#RiseAbove

Protect your right to a stable climate and healthy environment!

People around the world are rising above the challenges of the climate crisis and reaching for a better future for us all. The movement is diverse and strong - from disaster survivors, frontline communities, Indigenous Peoples, farmers, youth, grandmothers, and more.  These people are pushing back because fossil fuel companies and governments are failing to protect and respect human rights.

Climate change threatens human rights. We are already experiencing the impacts, including sea-level rise, temperature increase, extreme weather events, and changes in precipitation. These in turn result in human rights impacts, such as loss of land, harm to clean water, reduction of food, dislocation, outbreak of disease, and even loss of life. People cannot and will not accept these threats and are taking action NOW to protect themselves and their families, communities, and future generations.
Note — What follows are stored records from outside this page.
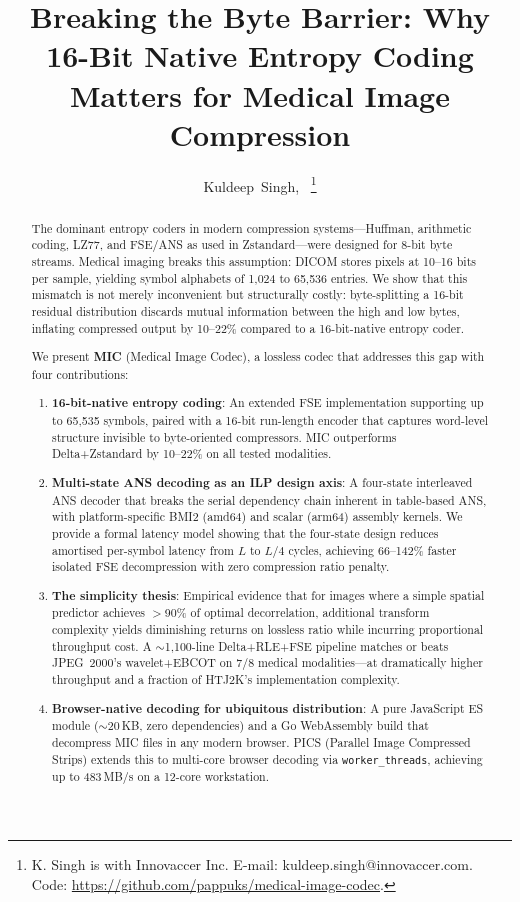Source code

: \documentclass[journal]{IEEEtran}
\title{Breaking the Byte Barrier: Why 16-Bit Native Entropy Coding\\
       Matters for Medical Image Compression}
\author{Kuldeep~Singh,~\IEEEmembership{Member,~IEEE}%
\thanks{K. Singh is with Innovaccer Inc.
E-mail: kuldeep.singh@innovaccer.com.
Code: \url{https://github.com/pappuks/medical-image-codec}.}%
}
\begin{document}
\maketitle

\begin{abstract}
The dominant entropy coders in modern compression systems---Huffman,
arithmetic coding, LZ77, and FSE/ANS as used in Zstandard---were designed for
8-bit byte streams. Medical imaging breaks this assumption: DICOM stores pixels
at 10--16 bits per sample, yielding symbol alphabets of 1,024 to 65,536
entries. We show that this mismatch is not merely inconvenient but structurally
costly: byte-splitting a 16-bit residual distribution discards mutual
information between the high and low bytes, inflating compressed output by
10--22\% compared to a 16-bit-native entropy coder.

We present \textbf{MIC} (Medical Image Codec), a lossless codec that addresses
this gap with four contributions:
\begin{enumerate}
  \item \textbf{16-bit-native entropy coding}: An extended FSE implementation
  supporting up to 65,535 symbols, paired with a 16-bit run-length encoder that
  captures word-level structure invisible to byte-oriented compressors. MIC
  outperforms Delta+Zstandard by 10--22\% on all tested modalities.

  \item \textbf{Multi-state ANS decoding as an ILP design axis}: A four-state
  interleaved ANS decoder that breaks the serial dependency chain inherent in
  table-based ANS, with platform-specific BMI2 (amd64) and scalar (arm64)
  assembly kernels. We provide a formal latency model showing that the four-state
  design reduces amortised per-symbol latency from $L$ to $L/4$ cycles,
  achieving 66--142\% faster isolated FSE decompression with zero compression
  ratio penalty.

  \item \textbf{The simplicity thesis}: Empirical evidence that for images where
  a simple spatial predictor achieves $>$90\% of optimal decorrelation,
  additional transform complexity yields diminishing returns on lossless ratio
  while incurring proportional throughput cost. A $\sim$1,100-line
  Delta+RLE+FSE pipeline matches or beats JPEG~2000's wavelet+EBCOT on 7/8
  medical modalities---at dramatically higher throughput and a fraction of
  HTJ2K's implementation complexity.

  \item \textbf{Browser-native decoding for ubiquitous distribution}: A pure
  JavaScript ES module ($\sim$20\,KB, zero dependencies) and a Go WebAssembly
  build that decompress MIC files in any modern browser. PICS (Parallel Image
  Compressed Strips) extends this to multi-core browser decoding via
  \texttt{worker\_threads}, achieving up to 483\,MB/s on a 12-core workstation.
\end{enumerate}


\end{abstract}
\end{document}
Thank you to all the organizations and individuals involved in these climate-related legal efforts around the world. You can connect with these efforts by clicking on the links in the descriptions in the photo slideshow below.

Will you join us?

We’re asking you, our supporters, to symbolically #RiseAbove climate injustice by supporting the heroes that are seeking to hold governments and the fossil fuel industry accountable for climate inaction. You can do this by sharing a jump shot photo with a message of solidarity and hope for the people fighting for the right to a stable climate and healthy environment is protected!

By doing this, you will be thanking movement builders involved in ongoing legal challenges for inspiring us all to #RiseAbove and act on climate.
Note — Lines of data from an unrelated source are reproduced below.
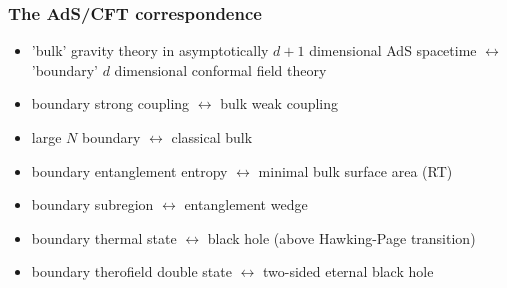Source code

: \documentclass[10pt,aspectratio=169]{beamer}
\begin{document}
\begin{frame}
\frametitle{The AdS/CFT correspondence}



\begin{minipage}[t]{0.48\linewidth}

\begin{itemize}

\item 'bulk' gravity theory in asymptotically $d+1$ dimensional AdS spacetime $\leftrightarrow$ 'boundary' $d$ dimensional conformal field theory

\item boundary strong coupling $\leftrightarrow$ bulk weak coupling

\item large $N$ boundary $\leftrightarrow$ classical bulk

\item boundary entanglement entropy $\leftrightarrow$ minimal bulk surface area (RT)

\item boundary subregion $\leftrightarrow$ entanglement wedge

\item boundary thermal state $\leftrightarrow$ black hole (above Hawking-Page transition)

\item boundary therofield double state $\leftrightarrow$ two-sided eternal black hole

\end{itemize}

\end{minipage}
%
\hfill
%
\begin{minipage}[t]{0.48\linewidth}

\begin{figure}
    \begin{center}
    

\end{center}
\end{figure}
\end{minipage}
\end{frame}
\end{document}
Here's some hints to take a fantastic jump shot:
1.Write your message of hope & support or just the hashtag #RiseAbove on cardboard or paper;
2. Hold your cardboard and ask a friend to take a jump shot of you;
3. Upload it to your Twitter account, Instagram or favorite social site with the hashtag: #RiseAbove.

Key People-Powered legal actions related to climate change

Through their courageous leadership, these people are boldly and peacefully demanding action from Big Polluters and laggard Governments to safeguard our human rights to a stable climate and healthy environment.

Thank you to all the organizations and individuals involved in these legal efforts around the world. You can connect with these efforts by clicking on the links in the descriptions in the photo slideshow below.

  • Netherlands. Nearly 900 citizens with the Urgenda Foundation filed a climate case against the Dutch government. In 2015 they won, forcing the government to make more stringent greenhouse gas emissions reductions by 2020. While the government is appealing the verdict, it has committed to complying with it in the interim and will be closing coal-fired power stations.

  • Canada. The Inuit community of Clyde River had its case heard before the Supreme Court of Canada, demanding that the permits issued by the National Energy Board in 2014 to conduct seismic exploration for oil and gas in Baffin Bay and Davis Strait be cancelled. Clyde River argues that seismic blasting is a known and often fatal threat to marine mammals and further impacts Inuit hunting, their way of life, and food security. These permits were granted without adequate consultation or consent from Inuit, which is a violation of their rights as Indigenous Peoples.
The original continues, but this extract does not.